(Extracted data Opens)

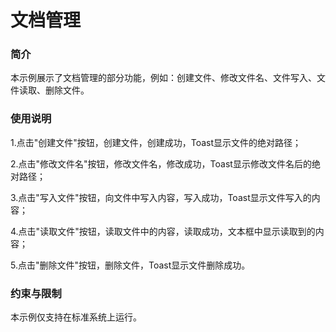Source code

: # 文档管理

### 简介

本示例展示了文档管理的部分功能，例如：创建文件、修改文件名、文件写入、文件读取、删除文件。

### 使用说明

1.点击"创建文件"按钮，创建文件，创建成功，Toast显示文件的绝对路径；

2.点击"修改文件名"按钮，修改文件名，修改成功，Toast显示修改文件名后的绝对路径；

3.点击"写入文件"按钮，向文件中写入内容，写入成功，Toast显示文件写入的内容；

4.点击"读取文件"按钮，读取文件中的内容，读取成功，文本框中显示读取到的内容；

5.点击"删除文件"按钮，删除文件，Toast显示文件删除成功。

### 约束与限制

本示例仅支持在标准系统上运行。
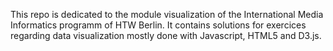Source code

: This repo is dedicated to the module visualization of the International Media Informatics programm of HTW Berlin.
It contains solutions for exercices regarding data visualization mostly done with Javascript, HTML5 and D3.js. 
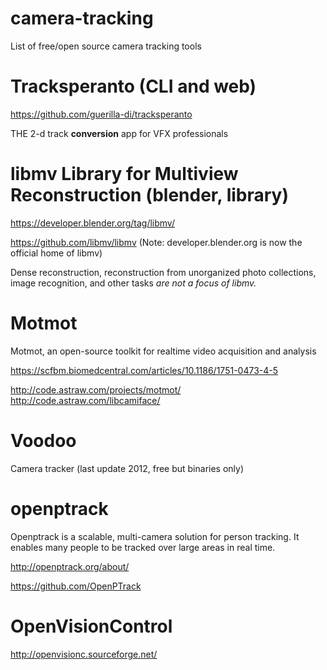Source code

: # camera-tracking

List of free/open source camera tracking tools

# Tracksperanto (CLI and web)

https://github.com/guerilla-di/tracksperanto

THE 2-d track **conversion** app for VFX professionals

# libmv Library for Multiview Reconstruction (blender, library)

https://developer.blender.org/tag/libmv/

https://github.com/libmv/libmv (Note: developer.blender.org is now the official home of libmv)

Dense reconstruction, reconstruction from unorganized photo collections, image recognition, and other tasks *are not a focus of libmv.*

# Motmot

Motmot, an open-source toolkit for realtime video acquisition and analysis

https://scfbm.biomedcentral.com/articles/10.1186/1751-0473-4-5

http://code.astraw.com/projects/motmot/
http://code.astraw.com/libcamiface/

# Voodoo

Camera tracker (last update 2012, free but binaries only)


# openptrack

Openptrack is a scalable, multi-camera solution for person tracking.
It enables many people to be tracked over large areas in real time.

http://openptrack.org/about/

https://github.com/OpenPTrack

# OpenVisionControl

http://openvisionc.sourceforge.net/
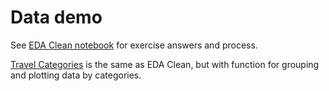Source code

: # Data demo

See [EDA Clean notebook](https://github.com/samchaaa/demo/blob/master/EDA_Clean.ipynb) for exercise answers and process.

[Travel Categories](https://github.com/samchaaa/demo/blob/master/Travel_Categories.ipynb) is the same as EDA Clean, but with function for grouping and plotting data by categories.

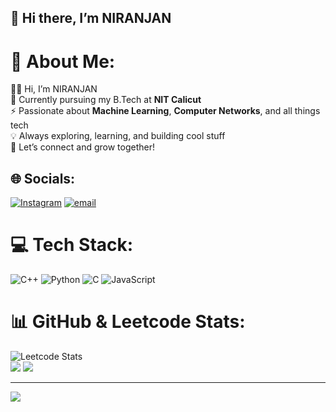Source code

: ## 👋 Hi there, I’m NIRANJAN  
# 💫 About Me:<br>
👨‍💻 Hi, I’m NIRANJAN<br>
🏫 Currently pursuing my B.Tech at <b>NIT Calicut</b><br>
⚡ Passionate about <b>Machine Learning</b>, <b>Computer Networks</b>, and all things tech<br>
💡 Always exploring, learning, and building cool stuff<br>
🚀 Let’s connect and grow together!<br>




## 🌐 Socials:
[![Instagram](https://img.shields.io/badge/Instagram-%23E4405F.svg?logo=Instagram&logoColor=white)](https://instagram.com/_niranjanv_) [![email](https://img.shields.io/badge/Email-D14836?logo=gmail&logoColor=white)](mailto:niranjanv2k4@gmail.com) 

# 💻 Tech Stack:
![C++](https://img.shields.io/badge/c++-%2300599C.svg?style=for-the-badge&logo=c%2B%2B&logoColor=white) ![Python](https://img.shields.io/badge/python-3670A0?style=for-the-badge&logo=python&logoColor=ffdd54) ![C](https://img.shields.io/badge/c-%2300599C.svg?style=for-the-badge&logo=c&logoColor=white) ![JavaScript](https://img.shields.io/badge/javascript-%23323330.svg?style=for-the-badge&logo=javascript&logoColor=%23F7DF1E) 
# 📊 GitHub & Leetcode Stats:
![Leetcode Stats](https://leetcard.jacoblin.cool/_niranjanv_?font=patrick_hand)</br>
![](https://nirzak-streak-stats.vercel.app/?user=niranjanv2k4&theme=dark&hide_border=false)
![](https://github-readme-stats.vercel.app/api/top-langs/?username=niranjanv2k4&theme=dark&hide_border=false&include_all_commits=true&count_private=false&layout=compact)

<!-- Proudly created with GPRM ( https://gprm.itsvg.in ) -->


---
[![](https://visitcount.itsvg.in/api?id=niranjanv2k4&icon=0&color=0)](https://visitcount.itsvg.in)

(Extracted data Closes)

### Try it
Do not include the images; transcribe the rest of the listing exactly.

### Completed exercise
Source code

: # 文档管理

### 简介

本示例展示了文档管理的部分功能，例如：创建文件、修改文件名、文件写入、文件读取、删除文件。

### 使用说明

1.点击"创建文件"按钮，创建文件，创建成功，Toast显示文件的绝对路径；

2.点击"修改文件名"按钮，修改文件名，修改成功，Toast显示修改文件名后的绝对路径；

3.点击"写入文件"按钮，向文件中写入内容，写入成功，Toast显示文件写入的内容；

4.点击"读取文件"按钮，读取文件中的内容，读取成功，文本框中显示读取到的内容；

5.点击"删除文件"按钮，删除文件，Toast显示文件删除成功。

### 约束与限制

本示例仅支持在标准系统上运行。
Source code

: This repo is dedicated to the module visualization of the International Media Informatics programm of HTW Berlin.
It contains solutions for exercices regarding data visualization mostly done with Javascript, HTML5 and D3.js. 
Source code

: # camera-tracking

List of free/open source camera tracking tools

# Tracksperanto (CLI and web)

https://github.com/guerilla-di/tracksperanto

THE 2-d track **conversion** app for VFX professionals

# libmv Library for Multiview Reconstruction (blender, library)

https://developer.blender.org/tag/libmv/

https://github.com/libmv/libmv (Note: developer.blender.org is now the official home of libmv)

Dense reconstruction, reconstruction from unorganized photo collections, image recognition, and other tasks *are not a focus of libmv.*

# Motmot

Motmot, an open-source toolkit for realtime video acquisition and analysis

https://scfbm.biomedcentral.com/articles/10.1186/1751-0473-4-5

http://code.astraw.com/projects/motmot/
http://code.astraw.com/libcamiface/

# Voodoo

Camera tracker (last update 2012, free but binaries only)


# openptrack

Openptrack is a scalable, multi-camera solution for person tracking.
It enables many people to be tracked over large areas in real time.

http://openptrack.org/about/

https://github.com/OpenPTrack

# OpenVisionControl

http://openvisionc.sourceforge.net/
Source code

: # Data demo

See [EDA Clean notebook](https://github.com/samchaaa/demo/blob/master/EDA_Clean.ipynb) for exercise answers and process.

[Travel Categories](https://github.com/samchaaa/demo/blob/master/Travel_Categories.ipynb) is the same as EDA Clean, but with function for grouping and plotting data by categories.

Source code

: ## 👋 Hi there, I’m NIRANJAN  
# 💫 About Me:<br>
👨‍💻 Hi, I’m NIRANJAN<br>
🏫 Currently pursuing my B.Tech at <b>NIT Calicut</b><br>
⚡ Passionate about <b>Machine Learning</b>, <b>Computer Networks</b>, and all things tech<br>
💡 Always exploring, learning, and building cool stuff<br>
🚀 Let’s connect and grow together!<br>




## 🌐 Socials:
[![Instagram](https://img.shields.io/badge/Instagram-%23E4405F.svg?logo=Instagram&logoColor=white)](https://instagram.com/_niranjanv_) [![email](https://img.shields.io/badge/Email-D14836?logo=gmail&logoColor=white)](mailto:niranjanv2k4@gmail.com) 

# 💻 Tech Stack:
![C++](https://img.shields.io/badge/c++-%2300599C.svg?style=for-the-badge&logo=c%2B%2B&logoColor=white) ![Python](https://img.shields.io/badge/python-3670A0?style=for-the-badge&logo=python&logoColor=ffdd54) ![C](https://img.shields.io/badge/c-%2300599C.svg?style=for-the-badge&logo=c&logoColor=white) ![JavaScript](https://img.shields.io/badge/javascript-%23323330.svg?style=for-the-badge&logo=javascript&logoColor=%23F7DF1E) 
# 📊 GitHub & Leetcode Stats:
![Leetcode Stats](https://leetcard.jacoblin.cool/_niranjanv_?font=patrick_hand)</br>
![](https://nirzak-streak-stats.vercel.app/?user=niranjanv2k4&theme=dark&hide_border=false)
![](https://github-readme-stats.vercel.app/api/top-langs/?username=niranjanv2k4&theme=dark&hide_border=false&include_all_commits=true&count_private=false&layout=compact)

<!-- Proudly created with GPRM ( https://gprm.itsvg.in ) -->


---
[![](https://visitcount.itsvg.in/api?id=niranjanv2k4&icon=0&color=0)](https://visitcount.itsvg.in)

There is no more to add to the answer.